When my kids were close to graduating high school I used to go stand in the doorways of their rooms and look inside. Because I was imagining what I would do with the space after they moved out. Does that make me an awful mother? I don't think so. I was their mother then and I still am today. Rather, I like to think that it was my role changing and that I got to enjoy my kids as adults...and have more space for me in the house at the same time.
Rather, I like to think that it was my role changing and that I got to enjoy my kids as adults...and have more space for me in the house at the same time.
I was proud of my kids and the adults they were becoming. But I also felt some twinges. The nest would be empty and they would be gone on their own.
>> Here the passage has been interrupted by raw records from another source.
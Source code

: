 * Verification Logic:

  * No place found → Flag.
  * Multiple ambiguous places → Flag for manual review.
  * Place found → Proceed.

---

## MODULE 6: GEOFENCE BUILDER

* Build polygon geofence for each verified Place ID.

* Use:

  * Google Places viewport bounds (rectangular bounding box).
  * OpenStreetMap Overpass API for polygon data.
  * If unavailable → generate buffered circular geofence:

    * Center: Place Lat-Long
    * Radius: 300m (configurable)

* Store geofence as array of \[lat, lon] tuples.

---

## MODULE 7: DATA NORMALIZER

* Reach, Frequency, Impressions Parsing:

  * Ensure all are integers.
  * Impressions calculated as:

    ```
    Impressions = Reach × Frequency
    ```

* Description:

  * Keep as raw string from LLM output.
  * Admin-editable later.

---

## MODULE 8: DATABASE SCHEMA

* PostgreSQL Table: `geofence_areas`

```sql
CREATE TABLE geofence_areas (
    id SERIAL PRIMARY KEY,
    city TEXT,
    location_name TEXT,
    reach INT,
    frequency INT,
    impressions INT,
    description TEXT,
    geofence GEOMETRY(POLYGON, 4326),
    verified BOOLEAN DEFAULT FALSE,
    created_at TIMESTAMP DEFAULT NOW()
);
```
In a way, it felt like I was losing a piece of my identity.
When our kids become adults, our parental roles change. Our kids are no longer dependent on us in the same way they used to be when they were kids. We may not hear from them for days or weeks. Or longer. I'd be lying if I said I wasn't worried from time to time. But I also knew that I had to let them live their lives and allow them to make mistakes and decisions that were appropriate for their level of maturity at the time.
I was also faced with rediscovering myself and my new found free time. Reconnecting with passions I had given up because I simply did not have the time when my kids were younger.
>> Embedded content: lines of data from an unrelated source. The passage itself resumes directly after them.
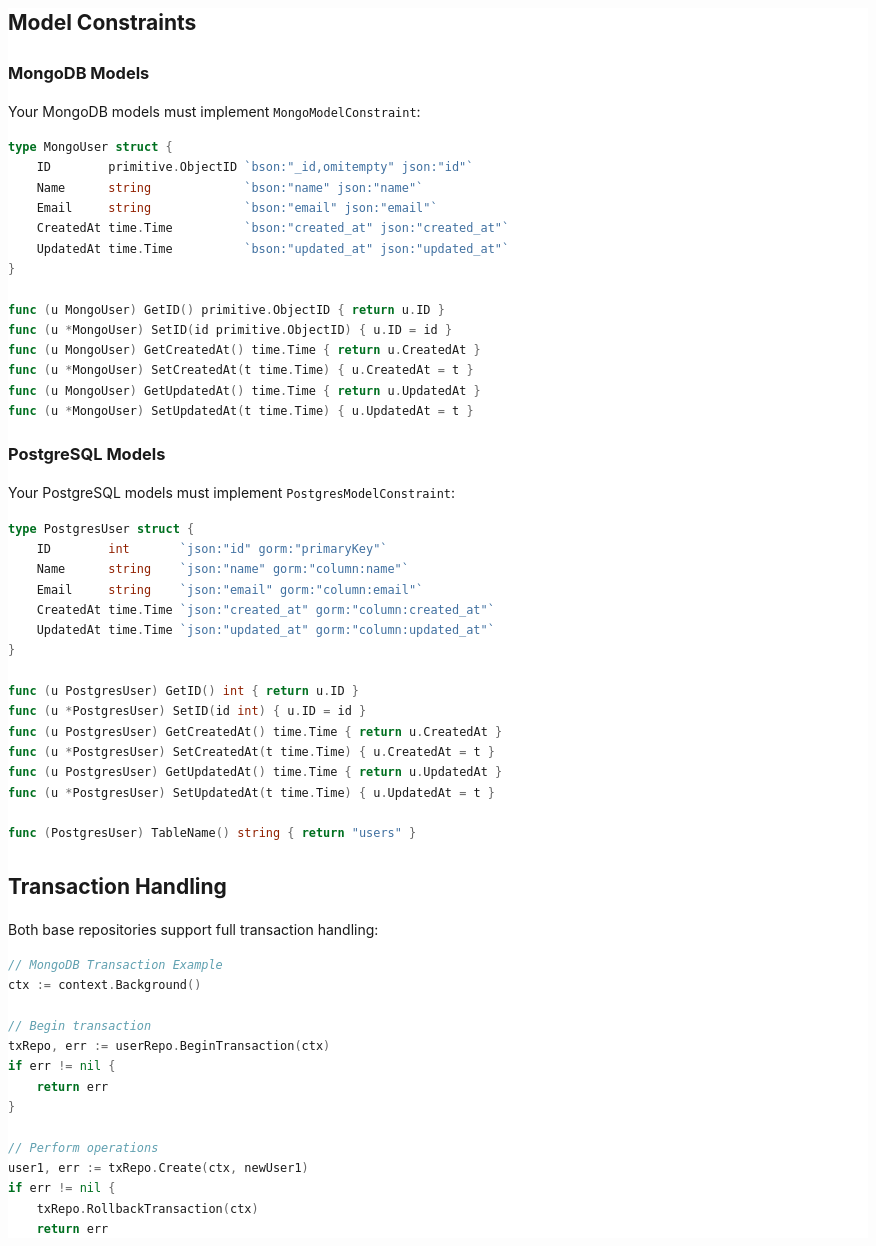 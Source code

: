 ## Model Constraints

### MongoDB Models

Your MongoDB models must implement `MongoModelConstraint`:

```go
type MongoUser struct {
    ID        primitive.ObjectID `bson:"_id,omitempty" json:"id"`
    Name      string             `bson:"name" json:"name"`
    Email     string             `bson:"email" json:"email"`
    CreatedAt time.Time          `bson:"created_at" json:"created_at"`
    UpdatedAt time.Time          `bson:"updated_at" json:"updated_at"`
}

func (u MongoUser) GetID() primitive.ObjectID { return u.ID }
func (u *MongoUser) SetID(id primitive.ObjectID) { u.ID = id }
func (u MongoUser) GetCreatedAt() time.Time { return u.CreatedAt }
func (u *MongoUser) SetCreatedAt(t time.Time) { u.CreatedAt = t }
func (u MongoUser) GetUpdatedAt() time.Time { return u.UpdatedAt }
func (u *MongoUser) SetUpdatedAt(t time.Time) { u.UpdatedAt = t }
```

### PostgreSQL Models

Your PostgreSQL models must implement `PostgresModelConstraint`:

```go
type PostgresUser struct {
    ID        int       `json:"id" gorm:"primaryKey"`
    Name      string    `json:"name" gorm:"column:name"`
    Email     string    `json:"email" gorm:"column:email"`
    CreatedAt time.Time `json:"created_at" gorm:"column:created_at"`
    UpdatedAt time.Time `json:"updated_at" gorm:"column:updated_at"`
}

func (u PostgresUser) GetID() int { return u.ID }
func (u *PostgresUser) SetID(id int) { u.ID = id }
func (u PostgresUser) GetCreatedAt() time.Time { return u.CreatedAt }
func (u *PostgresUser) SetCreatedAt(t time.Time) { u.CreatedAt = t }
func (u PostgresUser) GetUpdatedAt() time.Time { return u.UpdatedAt }
func (u *PostgresUser) SetUpdatedAt(t time.Time) { u.UpdatedAt = t }

func (PostgresUser) TableName() string { return "users" }
```

## Transaction Handling

Both base repositories support full transaction handling:

```go
// MongoDB Transaction Example
ctx := context.Background()

// Begin transaction
txRepo, err := userRepo.BeginTransaction(ctx)
if err != nil {
    return err
}

// Perform operations
user1, err := txRepo.Create(ctx, newUser1)
if err != nil {
    txRepo.RollbackTransaction(ctx)
    return err
```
For some, an empty nest can cause a loss of purpose and meaning in life, especially if your entire identity was centered around your role as a parent. When your kids do grow up and leave home, it can create feelings of sadness and abandonment which may lead to unhealthy coping mechanisms like excessive drinking. If this sounds like you or someone you know, please consider professional help. You do not have to live life this way.
It can also be helpful to meet other people who know the feeling—whether it’s a support group or friends going through the same process. There are also groups online to support Empty Nesters. Remember, you've done your job, and now it’s time to enjoy life in new role as a parent to your adult children. And I can assure you, its a great place to be.